- Work instruction:
Check every line below, and copy those that include "aftaleparter".

======== Input data

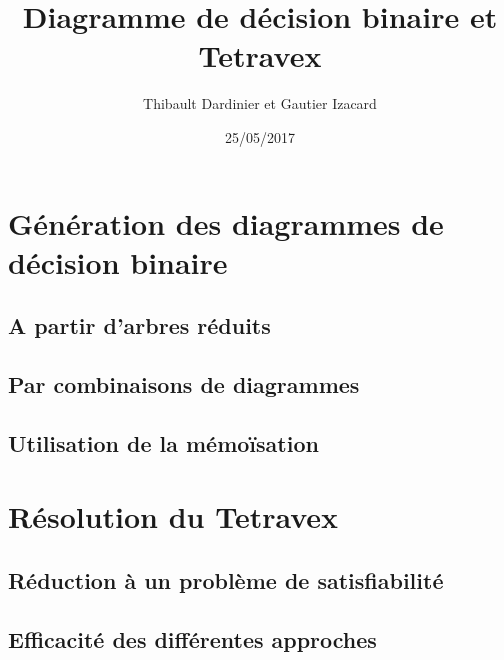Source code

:\documentclass[11pt]{article}
\begin{document}
\title{Diagramme de décision binaire et Tetravex}
\author{Thibault Dardinier et Gautier Izacard}
\date{25/05/2017}
\maketitle
\tableofcontents

\section{Génération des diagrammes de décision binaire}
\subsection{A partir d'arbres réduits}
\subsection{Par combinaisons de diagrammes}
\subsection{Utilisation de la mémoïsation}
\section{Résolution du Tetravex}
\subsection{Réduction à un problème de satisfiabilité}
\subsection{Efficacité des différentes approches}
\end{document}
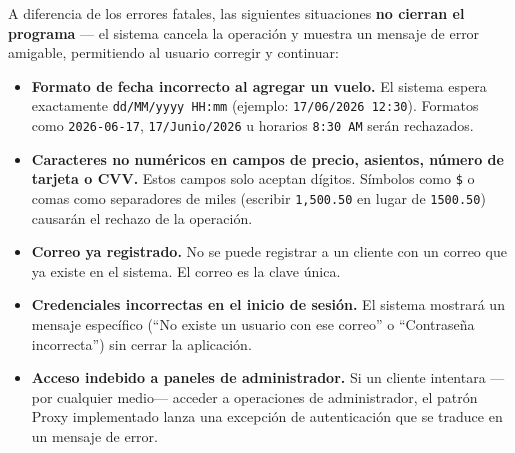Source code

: \documentclass[12pt, letterpaper]{article}
\begin{document}
\begin{tcolorbox}[colback=lightgray, colframe=primary, title=\textbf{3. ADVERTENCIA LÓGICA: Operaciones Rechazadas por el Sistema}]
	A diferencia de los errores fatales, las siguientes situaciones \textbf{no cierran el programa} — el sistema cancela la operación y muestra un mensaje de error amigable, permitiendo al usuario corregir y continuar:
	\begin{itemize}
		\item \textbf{Formato de fecha incorrecto al agregar un vuelo.} El sistema espera exactamente \texttt{dd/MM/yyyy HH:mm} (ejemplo: \texttt{17/06/2026 12:30}). Formatos como \texttt{2026-06-17}, \texttt{17/Junio/2026} u horarios \texttt{8:30 AM} serán rechazados.
		\item \textbf{Caracteres no numéricos en campos de precio, asientos, número de tarjeta o CVV.} Estos campos solo aceptan dígitos. Símbolos como \texttt{\$} o comas como separadores de miles (escribir \texttt{1,500.50} en lugar de \texttt{1500.50}) causarán el rechazo de la operación.
		\item \textbf{Correo ya registrado.} No se puede registrar a un cliente con un correo que ya existe en el sistema. El correo es la clave única.
		\item \textbf{Credenciales incorrectas en el inicio de sesión.} El sistema mostrará un mensaje específico (``No existe un usuario con ese correo'' o ``Contraseña incorrecta'') sin cerrar la aplicación.
		\item \textbf{Acceso indebido a paneles de administrador.} Si un cliente intentara —por cualquier medio— acceder a operaciones de administrador, el patrón Proxy implementado lanza una excepción de autenticación que se traduce en un mensaje de error.
	\end{itemize}
\end{tcolorbox}
\end{document}
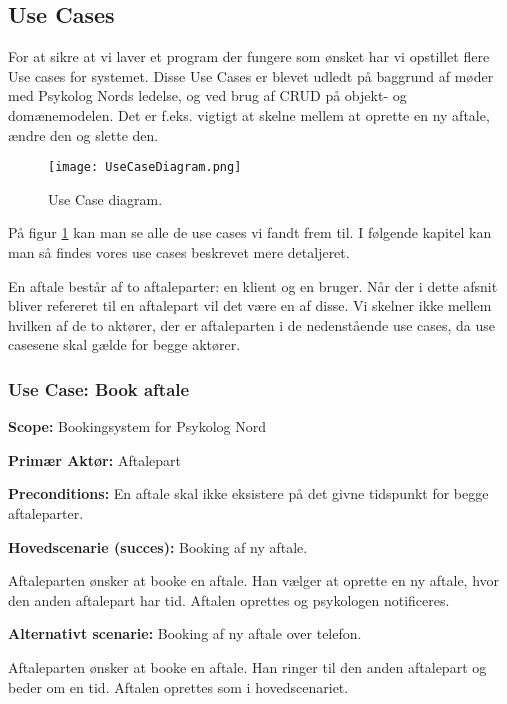 \subsection{Use Cases}
For at sikre at vi laver et program der fungere som ønsket har vi opstillet flere Use cases for systemet.
Disse Use Cases er blevet udledt på baggrund af møder med Psykolog Nords ledelse, og ved brug af CRUD på objekt- og domænemodelen. Det er f.eks. vigtigt at skelne mellem at oprette en ny aftale, ændre den og slette den. 

\begin{figure}[p]
	\centering
  		\texttt{[image: UseCaseDiagram.png]}
  \caption{Use Case diagram.}
  \label{fig:UseCaseDiagram}
\end{figure}

På figur \ref{fig:UseCaseDiagram} kan man se alle de use cases vi fandt frem til. 
I følgende kapitel kan man så findes vores use cases beskrevet mere detaljeret.

En aftale består af to aftaleparter: en klient og en bruger. 
Når der i dette afsnit bliver refereret til en aftalepart vil det være en af disse. 
Vi skelner ikke mellem hvilken af de to aktører, der er aftaleparten i de nedenstående use cases, da use casesene skal gælde for begge aktører.

\subsubsection{Use Case: Book aftale}\label{usecase:bookaftale}
{\setlength{\parindent}{0cm}
\textbf{Scope:} Bookingsystem for Psykolog Nord

\textbf{Primær Aktør:} Aftalepart

\textbf{Preconditions:} En aftale skal ikke eksistere på det givne tidspunkt for begge aftaleparter.

\textbf{Hovedscenarie (succes):} Booking af ny aftale.

Aftaleparten ønsker at booke en aftale. 
Han vælger at oprette en ny aftale, hvor den anden aftalepart har tid. 
Aftalen oprettes og psykologen notificeres.

\textbf{Alternativt scenarie:} Booking af ny aftale over telefon.

Aftaleparten ønsker at booke en aftale. Han ringer til den anden aftalepart og beder om en tid. Aftalen oprettes som i hovedscenariet.
}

================

- Response to this exercise:
En aftale består af to aftaleparter: en klient og en bruger. 
\textbf{Preconditions:} En aftale skal ikke eksistere på det givne tidspunkt for begge aftaleparter.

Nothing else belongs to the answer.